After finding the line that contains "To se može riješiti" in the material below, print that line and all subsequent lines exactly, up to and including the last.

________________

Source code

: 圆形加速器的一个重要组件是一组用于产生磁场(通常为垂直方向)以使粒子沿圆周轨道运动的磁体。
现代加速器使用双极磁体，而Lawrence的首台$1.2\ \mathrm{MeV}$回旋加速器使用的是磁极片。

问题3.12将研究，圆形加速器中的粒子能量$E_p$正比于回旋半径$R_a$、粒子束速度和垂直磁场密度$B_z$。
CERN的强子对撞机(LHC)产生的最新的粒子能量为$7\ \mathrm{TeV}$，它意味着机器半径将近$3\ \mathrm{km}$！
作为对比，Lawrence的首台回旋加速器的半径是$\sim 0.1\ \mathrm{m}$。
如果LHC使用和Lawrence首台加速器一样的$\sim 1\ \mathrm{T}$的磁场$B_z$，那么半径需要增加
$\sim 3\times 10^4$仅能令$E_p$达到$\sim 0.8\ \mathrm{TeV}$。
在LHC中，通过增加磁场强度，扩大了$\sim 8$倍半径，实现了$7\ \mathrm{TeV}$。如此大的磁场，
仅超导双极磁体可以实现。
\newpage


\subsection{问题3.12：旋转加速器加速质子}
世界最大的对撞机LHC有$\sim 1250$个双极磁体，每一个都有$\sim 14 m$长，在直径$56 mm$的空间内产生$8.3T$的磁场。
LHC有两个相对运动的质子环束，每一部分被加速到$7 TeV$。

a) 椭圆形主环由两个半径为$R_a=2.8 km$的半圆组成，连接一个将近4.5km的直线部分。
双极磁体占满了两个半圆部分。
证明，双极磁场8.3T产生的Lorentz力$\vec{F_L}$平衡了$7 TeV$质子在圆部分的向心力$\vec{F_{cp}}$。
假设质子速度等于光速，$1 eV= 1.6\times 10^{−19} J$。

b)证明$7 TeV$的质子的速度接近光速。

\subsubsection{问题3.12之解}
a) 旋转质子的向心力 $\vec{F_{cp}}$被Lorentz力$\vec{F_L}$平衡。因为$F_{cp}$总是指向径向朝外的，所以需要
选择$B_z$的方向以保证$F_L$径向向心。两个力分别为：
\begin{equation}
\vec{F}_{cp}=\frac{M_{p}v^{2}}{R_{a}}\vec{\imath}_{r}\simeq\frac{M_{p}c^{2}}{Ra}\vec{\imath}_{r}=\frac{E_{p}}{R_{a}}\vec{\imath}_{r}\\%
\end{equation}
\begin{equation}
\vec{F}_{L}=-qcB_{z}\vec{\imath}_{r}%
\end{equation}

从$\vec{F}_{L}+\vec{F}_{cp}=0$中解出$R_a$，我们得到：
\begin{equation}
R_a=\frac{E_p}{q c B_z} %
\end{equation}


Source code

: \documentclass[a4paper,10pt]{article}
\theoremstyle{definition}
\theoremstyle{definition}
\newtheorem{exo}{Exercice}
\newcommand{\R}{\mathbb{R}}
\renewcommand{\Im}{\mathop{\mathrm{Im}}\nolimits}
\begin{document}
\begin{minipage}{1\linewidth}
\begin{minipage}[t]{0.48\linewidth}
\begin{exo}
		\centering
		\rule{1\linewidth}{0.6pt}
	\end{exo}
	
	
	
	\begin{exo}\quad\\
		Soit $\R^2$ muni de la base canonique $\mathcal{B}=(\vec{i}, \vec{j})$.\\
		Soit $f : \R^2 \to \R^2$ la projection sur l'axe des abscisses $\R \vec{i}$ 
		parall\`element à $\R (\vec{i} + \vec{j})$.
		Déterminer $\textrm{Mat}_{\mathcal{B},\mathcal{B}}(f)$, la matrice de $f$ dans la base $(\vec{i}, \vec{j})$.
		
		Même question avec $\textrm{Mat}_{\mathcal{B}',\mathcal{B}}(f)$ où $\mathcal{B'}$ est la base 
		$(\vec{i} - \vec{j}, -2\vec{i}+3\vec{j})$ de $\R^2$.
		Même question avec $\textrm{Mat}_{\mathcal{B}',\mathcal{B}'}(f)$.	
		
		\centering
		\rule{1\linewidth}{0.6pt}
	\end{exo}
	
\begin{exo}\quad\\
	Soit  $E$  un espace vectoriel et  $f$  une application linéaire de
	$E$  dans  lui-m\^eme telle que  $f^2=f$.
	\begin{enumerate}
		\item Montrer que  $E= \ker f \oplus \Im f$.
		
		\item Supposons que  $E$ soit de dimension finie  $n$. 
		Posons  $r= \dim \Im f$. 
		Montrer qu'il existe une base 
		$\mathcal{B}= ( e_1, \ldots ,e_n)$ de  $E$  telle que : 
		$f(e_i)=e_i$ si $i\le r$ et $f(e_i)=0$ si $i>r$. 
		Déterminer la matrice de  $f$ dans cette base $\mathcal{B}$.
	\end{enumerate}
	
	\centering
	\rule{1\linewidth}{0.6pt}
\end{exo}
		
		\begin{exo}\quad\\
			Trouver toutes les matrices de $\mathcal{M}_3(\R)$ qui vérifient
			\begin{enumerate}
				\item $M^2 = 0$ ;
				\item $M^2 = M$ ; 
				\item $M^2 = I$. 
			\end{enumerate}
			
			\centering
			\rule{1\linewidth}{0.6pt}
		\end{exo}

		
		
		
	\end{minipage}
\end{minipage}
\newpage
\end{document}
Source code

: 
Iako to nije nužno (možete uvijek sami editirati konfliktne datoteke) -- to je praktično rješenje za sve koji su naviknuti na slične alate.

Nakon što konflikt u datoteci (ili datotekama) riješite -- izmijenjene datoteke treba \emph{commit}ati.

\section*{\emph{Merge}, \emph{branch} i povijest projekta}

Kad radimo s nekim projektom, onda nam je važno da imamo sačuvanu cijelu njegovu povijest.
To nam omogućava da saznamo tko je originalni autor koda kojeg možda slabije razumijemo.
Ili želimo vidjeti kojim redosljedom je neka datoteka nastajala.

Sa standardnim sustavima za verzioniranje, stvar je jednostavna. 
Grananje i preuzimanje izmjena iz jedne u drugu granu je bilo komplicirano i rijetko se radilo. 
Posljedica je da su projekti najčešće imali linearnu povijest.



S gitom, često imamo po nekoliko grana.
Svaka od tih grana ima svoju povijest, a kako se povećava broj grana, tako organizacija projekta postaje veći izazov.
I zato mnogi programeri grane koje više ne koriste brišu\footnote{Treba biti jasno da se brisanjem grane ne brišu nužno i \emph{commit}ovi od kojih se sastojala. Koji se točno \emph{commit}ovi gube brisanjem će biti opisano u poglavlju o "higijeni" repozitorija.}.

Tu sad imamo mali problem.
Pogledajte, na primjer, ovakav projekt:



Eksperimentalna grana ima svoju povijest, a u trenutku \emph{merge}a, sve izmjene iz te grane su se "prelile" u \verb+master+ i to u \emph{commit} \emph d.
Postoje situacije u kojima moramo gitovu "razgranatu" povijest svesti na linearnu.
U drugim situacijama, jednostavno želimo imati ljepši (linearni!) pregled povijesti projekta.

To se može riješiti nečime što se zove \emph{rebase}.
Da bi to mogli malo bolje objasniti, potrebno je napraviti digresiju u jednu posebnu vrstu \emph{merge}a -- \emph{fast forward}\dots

________________

:: WRITTEN ANSWER ::
To se može riješiti nečime što se zove \emph{rebase}.
Da bi to mogli malo bolje objasniti, potrebno je napraviti digresiju u jednu posebnu vrstu \emph{merge}a -- \emph{fast forward}\dots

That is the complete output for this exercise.